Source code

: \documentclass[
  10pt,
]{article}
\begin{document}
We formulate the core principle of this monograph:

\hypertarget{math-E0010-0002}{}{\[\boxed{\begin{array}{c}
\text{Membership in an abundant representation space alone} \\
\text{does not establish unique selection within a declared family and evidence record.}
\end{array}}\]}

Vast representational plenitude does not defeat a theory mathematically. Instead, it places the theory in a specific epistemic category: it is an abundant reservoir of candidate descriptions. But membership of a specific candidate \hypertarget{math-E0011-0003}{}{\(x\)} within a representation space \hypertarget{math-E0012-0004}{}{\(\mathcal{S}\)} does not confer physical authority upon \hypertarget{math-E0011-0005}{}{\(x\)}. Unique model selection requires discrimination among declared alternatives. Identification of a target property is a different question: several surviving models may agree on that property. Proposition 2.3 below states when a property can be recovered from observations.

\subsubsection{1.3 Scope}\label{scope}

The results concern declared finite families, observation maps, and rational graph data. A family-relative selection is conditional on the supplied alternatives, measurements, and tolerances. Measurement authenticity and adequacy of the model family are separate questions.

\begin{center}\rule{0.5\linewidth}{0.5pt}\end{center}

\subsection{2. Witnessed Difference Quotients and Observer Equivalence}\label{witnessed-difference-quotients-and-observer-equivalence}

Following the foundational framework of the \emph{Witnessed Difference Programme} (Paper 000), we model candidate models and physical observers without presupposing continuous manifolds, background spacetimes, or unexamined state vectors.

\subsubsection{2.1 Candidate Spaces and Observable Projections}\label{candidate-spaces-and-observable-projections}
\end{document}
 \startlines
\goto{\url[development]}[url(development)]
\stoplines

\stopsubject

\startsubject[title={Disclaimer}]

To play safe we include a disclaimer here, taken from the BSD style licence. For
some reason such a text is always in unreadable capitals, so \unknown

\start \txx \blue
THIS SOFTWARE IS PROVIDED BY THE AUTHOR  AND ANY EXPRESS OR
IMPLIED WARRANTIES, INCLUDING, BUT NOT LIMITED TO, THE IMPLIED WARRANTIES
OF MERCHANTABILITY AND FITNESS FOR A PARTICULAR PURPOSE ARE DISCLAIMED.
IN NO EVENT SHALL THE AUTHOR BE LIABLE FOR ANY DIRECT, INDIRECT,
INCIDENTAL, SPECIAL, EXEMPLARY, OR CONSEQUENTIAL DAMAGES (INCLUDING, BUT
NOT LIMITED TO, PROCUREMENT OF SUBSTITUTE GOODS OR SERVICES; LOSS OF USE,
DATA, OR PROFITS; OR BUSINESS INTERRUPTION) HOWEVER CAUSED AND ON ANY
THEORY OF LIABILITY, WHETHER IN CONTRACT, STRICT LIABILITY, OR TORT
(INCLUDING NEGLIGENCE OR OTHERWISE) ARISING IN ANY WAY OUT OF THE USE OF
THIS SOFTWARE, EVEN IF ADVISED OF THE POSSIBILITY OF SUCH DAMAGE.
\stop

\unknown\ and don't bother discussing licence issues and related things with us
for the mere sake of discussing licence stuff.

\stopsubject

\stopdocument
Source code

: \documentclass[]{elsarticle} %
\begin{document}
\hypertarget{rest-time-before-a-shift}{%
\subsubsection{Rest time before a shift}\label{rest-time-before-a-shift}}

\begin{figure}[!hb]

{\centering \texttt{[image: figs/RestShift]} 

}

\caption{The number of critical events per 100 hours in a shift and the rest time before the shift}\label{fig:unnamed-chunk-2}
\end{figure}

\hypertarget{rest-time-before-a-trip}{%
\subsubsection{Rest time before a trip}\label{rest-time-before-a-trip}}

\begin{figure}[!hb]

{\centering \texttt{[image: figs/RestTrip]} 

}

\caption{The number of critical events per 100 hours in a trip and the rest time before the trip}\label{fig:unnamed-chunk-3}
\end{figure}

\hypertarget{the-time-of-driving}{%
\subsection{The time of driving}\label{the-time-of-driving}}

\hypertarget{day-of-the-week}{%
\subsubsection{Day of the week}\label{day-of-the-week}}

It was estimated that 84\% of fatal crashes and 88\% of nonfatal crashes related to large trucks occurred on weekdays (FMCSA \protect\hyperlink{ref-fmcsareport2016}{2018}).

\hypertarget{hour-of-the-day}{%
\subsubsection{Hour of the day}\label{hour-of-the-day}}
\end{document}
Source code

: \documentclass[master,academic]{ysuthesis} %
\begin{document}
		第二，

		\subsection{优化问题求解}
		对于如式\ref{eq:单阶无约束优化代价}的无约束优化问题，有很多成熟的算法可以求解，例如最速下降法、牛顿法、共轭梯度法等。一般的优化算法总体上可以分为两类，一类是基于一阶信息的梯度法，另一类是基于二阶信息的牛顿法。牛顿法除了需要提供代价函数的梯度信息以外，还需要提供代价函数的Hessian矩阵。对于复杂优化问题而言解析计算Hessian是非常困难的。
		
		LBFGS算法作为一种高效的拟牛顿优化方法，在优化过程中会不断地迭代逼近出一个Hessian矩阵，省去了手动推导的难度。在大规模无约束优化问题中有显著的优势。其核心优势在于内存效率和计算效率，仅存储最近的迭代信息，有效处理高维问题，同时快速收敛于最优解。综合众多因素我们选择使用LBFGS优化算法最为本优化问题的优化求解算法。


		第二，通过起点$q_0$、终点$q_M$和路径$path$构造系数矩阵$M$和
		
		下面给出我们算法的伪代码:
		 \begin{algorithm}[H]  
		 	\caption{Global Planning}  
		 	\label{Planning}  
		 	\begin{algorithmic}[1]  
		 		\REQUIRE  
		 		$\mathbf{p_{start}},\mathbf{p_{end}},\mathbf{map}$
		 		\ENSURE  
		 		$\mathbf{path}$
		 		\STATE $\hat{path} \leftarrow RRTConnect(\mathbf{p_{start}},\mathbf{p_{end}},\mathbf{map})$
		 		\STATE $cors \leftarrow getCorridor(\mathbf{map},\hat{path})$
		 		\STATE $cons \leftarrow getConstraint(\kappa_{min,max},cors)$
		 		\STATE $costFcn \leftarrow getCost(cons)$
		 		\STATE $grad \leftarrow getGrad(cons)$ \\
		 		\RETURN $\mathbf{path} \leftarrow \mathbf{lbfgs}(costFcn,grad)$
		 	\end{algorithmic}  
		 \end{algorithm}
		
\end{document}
----------
DESCRIPTION OF THE TASK
Create a word-for-word copy of the whole listing.

YOUR SOLUTION
Source code

: \documentclass[
  10pt,
]{article}
\begin{document}
We formulate the core principle of this monograph:

\hypertarget{math-E0010-0002}{}{\[\boxed{\begin{array}{c}
\text{Membership in an abundant representation space alone} \\
\text{does not establish unique selection within a declared family and evidence record.}
\end{array}}\]}

Vast representational plenitude does not defeat a theory mathematically. Instead, it places the theory in a specific epistemic category: it is an abundant reservoir of candidate descriptions. But membership of a specific candidate \hypertarget{math-E0011-0003}{}{\(x\)} within a representation space \hypertarget{math-E0012-0004}{}{\(\mathcal{S}\)} does not confer physical authority upon \hypertarget{math-E0011-0005}{}{\(x\)}. Unique model selection requires discrimination among declared alternatives. Identification of a target property is a different question: several surviving models may agree on that property. Proposition 2.3 below states when a property can be recovered from observations.

\subsubsection{1.3 Scope}\label{scope}

The results concern declared finite families, observation maps, and rational graph data. A family-relative selection is conditional on the supplied alternatives, measurements, and tolerances. Measurement authenticity and adequacy of the model family are separate questions.

\begin{center}\rule{0.5\linewidth}{0.5pt}\end{center}

\subsection{2. Witnessed Difference Quotients and Observer Equivalence}\label{witnessed-difference-quotients-and-observer-equivalence}

Following the foundational framework of the \emph{Witnessed Difference Programme} (Paper 000), we model candidate models and physical observers without presupposing continuous manifolds, background spacetimes, or unexamined state vectors.

\subsubsection{2.1 Candidate Spaces and Observable Projections}\label{candidate-spaces-and-observable-projections}
\end{document}
 \startlines
\goto{\url[development]}[url(development)]
\stoplines

\stopsubject

\startsubject[title={Disclaimer}]

To play safe we include a disclaimer here, taken from the BSD style licence. For
some reason such a text is always in unreadable capitals, so \unknown

\start \txx \blue
THIS SOFTWARE IS PROVIDED BY THE AUTHOR  AND ANY EXPRESS OR
IMPLIED WARRANTIES, INCLUDING, BUT NOT LIMITED TO, THE IMPLIED WARRANTIES
OF MERCHANTABILITY AND FITNESS FOR A PARTICULAR PURPOSE ARE DISCLAIMED.
IN NO EVENT SHALL THE AUTHOR BE LIABLE FOR ANY DIRECT, INDIRECT,
INCIDENTAL, SPECIAL, EXEMPLARY, OR CONSEQUENTIAL DAMAGES (INCLUDING, BUT
NOT LIMITED TO, PROCUREMENT OF SUBSTITUTE GOODS OR SERVICES; LOSS OF USE,
DATA, OR PROFITS; OR BUSINESS INTERRUPTION) HOWEVER CAUSED AND ON ANY
THEORY OF LIABILITY, WHETHER IN CONTRACT, STRICT LIABILITY, OR TORT
(INCLUDING NEGLIGENCE OR OTHERWISE) ARISING IN ANY WAY OUT OF THE USE OF
THIS SOFTWARE, EVEN IF ADVISED OF THE POSSIBILITY OF SUCH DAMAGE.
\stop

\unknown\ and don't bother discussing licence issues and related things with us
for the mere sake of discussing licence stuff.

\stopsubject

\stopdocument
Source code

: \documentclass[]{elsarticle} %
\begin{document}
\hypertarget{rest-time-before-a-shift}{%
\subsubsection{Rest time before a shift}\label{rest-time-before-a-shift}}

\begin{figure}[!hb]

{\centering \texttt{[image: figs/RestShift]} 

}

\caption{The number of critical events per 100 hours in a shift and the rest time before the shift}\label{fig:unnamed-chunk-2}
\end{figure}

\hypertarget{rest-time-before-a-trip}{%
\subsubsection{Rest time before a trip}\label{rest-time-before-a-trip}}

\begin{figure}[!hb]

{\centering \texttt{[image: figs/RestTrip]} 

}

\caption{The number of critical events per 100 hours in a trip and the rest time before the trip}\label{fig:unnamed-chunk-3}
\end{figure}

\hypertarget{the-time-of-driving}{%
\subsection{The time of driving}\label{the-time-of-driving}}

\hypertarget{day-of-the-week}{%
\subsubsection{Day of the week}\label{day-of-the-week}}

It was estimated that 84\% of fatal crashes and 88\% of nonfatal crashes related to large trucks occurred on weekdays (FMCSA \protect\hyperlink{ref-fmcsareport2016}{2018}).

\hypertarget{hour-of-the-day}{%
\subsubsection{Hour of the day}\label{hour-of-the-day}}
\end{document}
Source code

: \documentclass[master,academic]{ysuthesis} %
\begin{document}
		第二，

		\subsection{优化问题求解}
		对于如式\ref{eq:单阶无约束优化代价}的无约束优化问题，有很多成熟的算法可以求解，例如最速下降法、牛顿法、共轭梯度法等。一般的优化算法总体上可以分为两类，一类是基于一阶信息的梯度法，另一类是基于二阶信息的牛顿法。牛顿法除了需要提供代价函数的梯度信息以外，还需要提供代价函数的Hessian矩阵。对于复杂优化问题而言解析计算Hessian是非常困难的。
		
		LBFGS算法作为一种高效的拟牛顿优化方法，在优化过程中会不断地迭代逼近出一个Hessian矩阵，省去了手动推导的难度。在大规模无约束优化问题中有显著的优势。其核心优势在于内存效率和计算效率，仅存储最近的迭代信息，有效处理高维问题，同时快速收敛于最优解。综合众多因素我们选择使用LBFGS优化算法最为本优化问题的优化求解算法。


		第二，通过起点$q_0$、终点$q_M$和路径$path$构造系数矩阵$M$和
		
		下面给出我们算法的伪代码:
		 \begin{algorithm}[H]  
		 	\caption{Global Planning}  
		 	\label{Planning}  
		 	\begin{algorithmic}[1]  
		 		\REQUIRE  
		 		$\mathbf{p_{start}},\mathbf{p_{end}},\mathbf{map}$
		 		\ENSURE  
		 		$\mathbf{path}$
		 		\STATE $\hat{path} \leftarrow RRTConnect(\mathbf{p_{start}},\mathbf{p_{end}},\mathbf{map})$
		 		\STATE $cors \leftarrow getCorridor(\mathbf{map},\hat{path})$
		 		\STATE $cons \leftarrow getConstraint(\kappa_{min,max},cors)$
		 		\STATE $costFcn \leftarrow getCost(cons)$
		 		\STATE $grad \leftarrow getGrad(cons)$ \\
		 		\RETURN $\mathbf{path} \leftarrow \mathbf{lbfgs}(costFcn,grad)$
		 	\end{algorithmic}  
		 \end{algorithm}
		
\end{document}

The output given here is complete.